Trend trading also known as trend following is a trading strategy which assumes that a security is likely to continue to move in the same direction as it is currently trending. The concept is based on predictability by analyzing the latest price fluctuations and historical trends, a trader can predict the future price patterns to try to capture gains through taking positions along a cycle of expected price movements.
This strategy heavily relies on using technical analysis and its components, such as technical indicators and oscillators, chart patterns and trendlines to identify the direction of market momentum. Simply put, trend trading revolves around a trader making purchasing and selling decisions based on trends.
How does trend trading work?
Trend trading is simply an approach in which a trader identifies that a trend is in place, enters the market in the direction of the trend and holds the position until the trend reverses. It is done by finding low-risk entry points and using technical indicators throughout the trend to identify potential reversals.

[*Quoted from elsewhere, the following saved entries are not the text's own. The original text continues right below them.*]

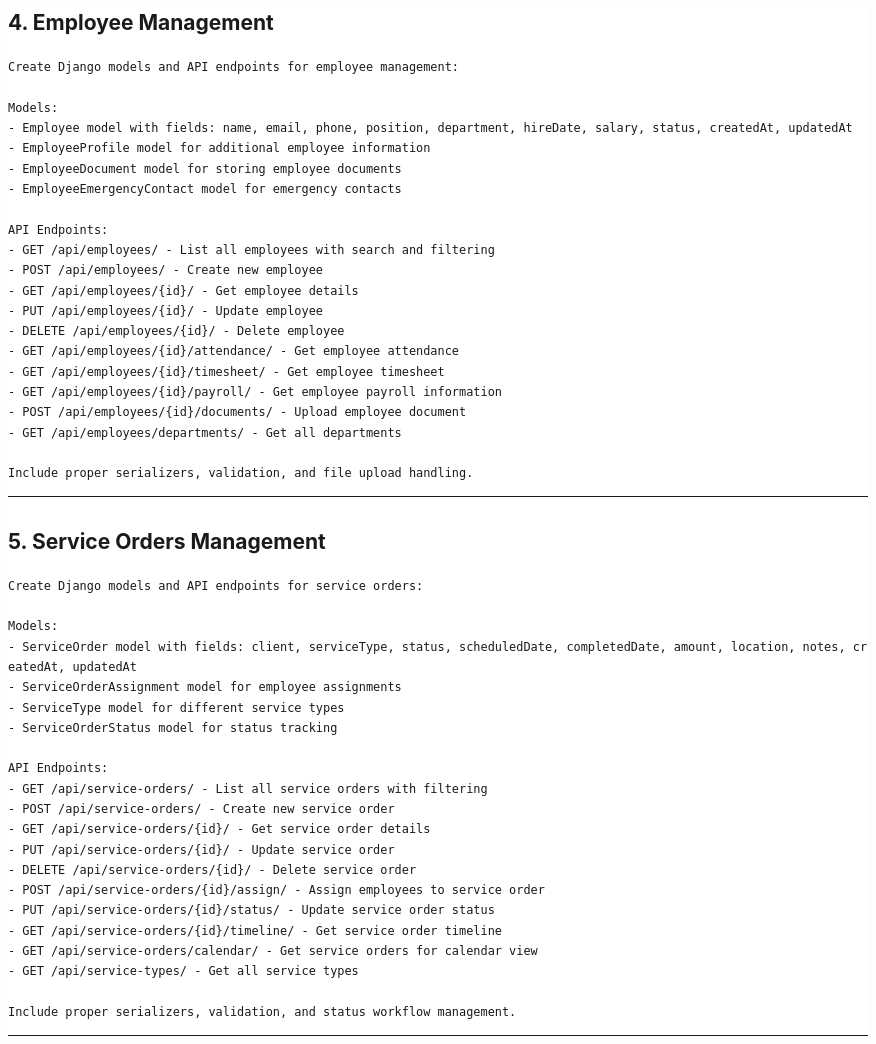 ## 4. Employee Management

```
Create Django models and API endpoints for employee management:

Models:
- Employee model with fields: name, email, phone, position, department, hireDate, salary, status, createdAt, updatedAt
- EmployeeProfile model for additional employee information
- EmployeeDocument model for storing employee documents
- EmployeeEmergencyContact model for emergency contacts

API Endpoints:
- GET /api/employees/ - List all employees with search and filtering
- POST /api/employees/ - Create new employee
- GET /api/employees/{id}/ - Get employee details
- PUT /api/employees/{id}/ - Update employee
- DELETE /api/employees/{id}/ - Delete employee
- GET /api/employees/{id}/attendance/ - Get employee attendance
- GET /api/employees/{id}/timesheet/ - Get employee timesheet
- GET /api/employees/{id}/payroll/ - Get employee payroll information
- POST /api/employees/{id}/documents/ - Upload employee document
- GET /api/employees/departments/ - Get all departments

Include proper serializers, validation, and file upload handling.
```

---

## 5. Service Orders Management

```
Create Django models and API endpoints for service orders:

Models:
- ServiceOrder model with fields: client, serviceType, status, scheduledDate, completedDate, amount, location, notes, createdAt, updatedAt
- ServiceOrderAssignment model for employee assignments
- ServiceType model for different service types
- ServiceOrderStatus model for status tracking

API Endpoints:
- GET /api/service-orders/ - List all service orders with filtering
- POST /api/service-orders/ - Create new service order
- GET /api/service-orders/{id}/ - Get service order details
- PUT /api/service-orders/{id}/ - Update service order
- DELETE /api/service-orders/{id}/ - Delete service order
- POST /api/service-orders/{id}/assign/ - Assign employees to service order
- PUT /api/service-orders/{id}/status/ - Update service order status
- GET /api/service-orders/{id}/timeline/ - Get service order timeline
- GET /api/service-orders/calendar/ - Get service orders for calendar view
- GET /api/service-types/ - Get all service types

Include proper serializers, validation, and status workflow management.
```

---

Usually, trend traders pay little to no attention to retracements, which are temporary moves against the prevailing trend. However, it is crucial to confirm it is just a temporary move rather than a complete trend reversal, which indicates a need to close a trade.

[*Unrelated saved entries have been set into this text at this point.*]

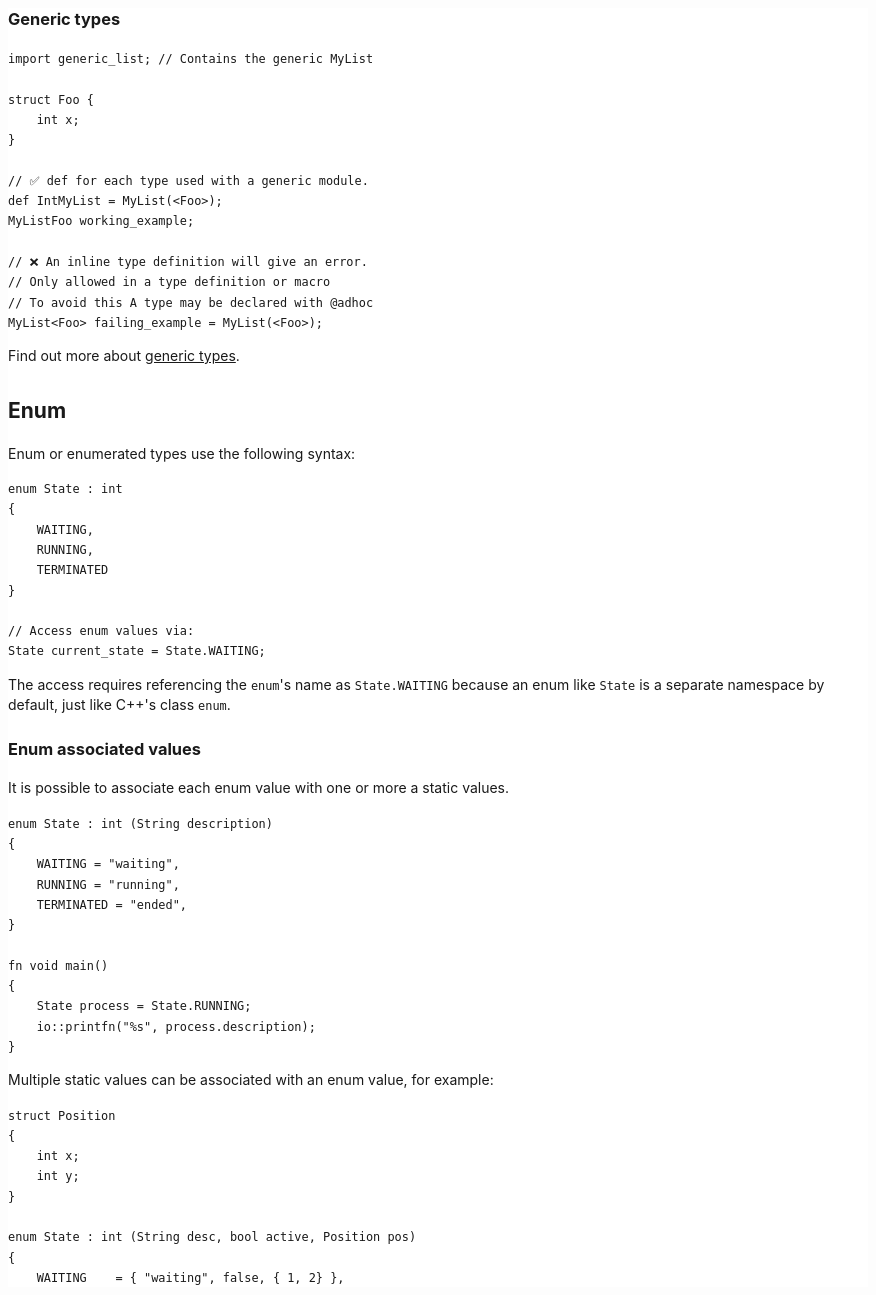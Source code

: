 ### Generic types
```c3
import generic_list; // Contains the generic MyList

struct Foo { 
    int x; 
}

// ✅ def for each type used with a generic module.
def IntMyList = MyList(<Foo>);
MyListFoo working_example;

// ❌ An inline type definition will give an error.
// Only allowed in a type definition or macro 
// To avoid this A type may be declared with @adhoc
MyList<Foo> failing_example = MyList(<Foo>);
```
Find out more about [generic types](/generic-programming/generics).

## Enum

Enum or enumerated types use the following syntax:
```c3
enum State : int 
{
    WAITING,
    RUNNING,
    TERMINATED
}

// Access enum values via:
State current_state = State.WAITING;
```
The access requires referencing the `enum`'s name as `State.WAITING` because 
an enum like `State` is a separate namespace by default, just like C++'s class `enum`.


### Enum associated values

It is possible to associate each enum value with one or more a static values.
```c3
enum State : int (String description) 
{
    WAITING = "waiting",
    RUNNING = "running",
    TERMINATED = "ended",
}

fn void main() 
{
    State process = State.RUNNING;
    io::printfn("%s", process.description);
}
```
Multiple static values can be associated with an enum value, for example:
```c3
struct Position
{
    int x;
    int y;
}

enum State : int (String desc, bool active, Position pos)
{
    WAITING    = { "waiting", false, { 1, 2} },
```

Generally speaking, there are three primary types of trend: uptrends, sideways trends and downtrends. An uptrend is characterized by a series of higher swing lows and higher swing highs, while a downtrend is defined by lower swing lows and lower swing highs. Sideways trends occur once a market price is neither reaching lower price points nor higher ones.
Trend traders often enter into a long position when a security is in an uptrend and tend to choose to enter a short position when an asset is in a downtrend.
Trend trading is a mid to long-term strategy. However, it can theoretically cover any timeframe, depending on how long the trend continues. For that reason, the strategy is usually adopted by traders who prefer a swing trading or position trading style, as those tend to hold a trade throughout an entire trend.
As trends may occur in any financial instrument, this style of trading works in most asset classes, including stocks, bonds, commodities and forex markets.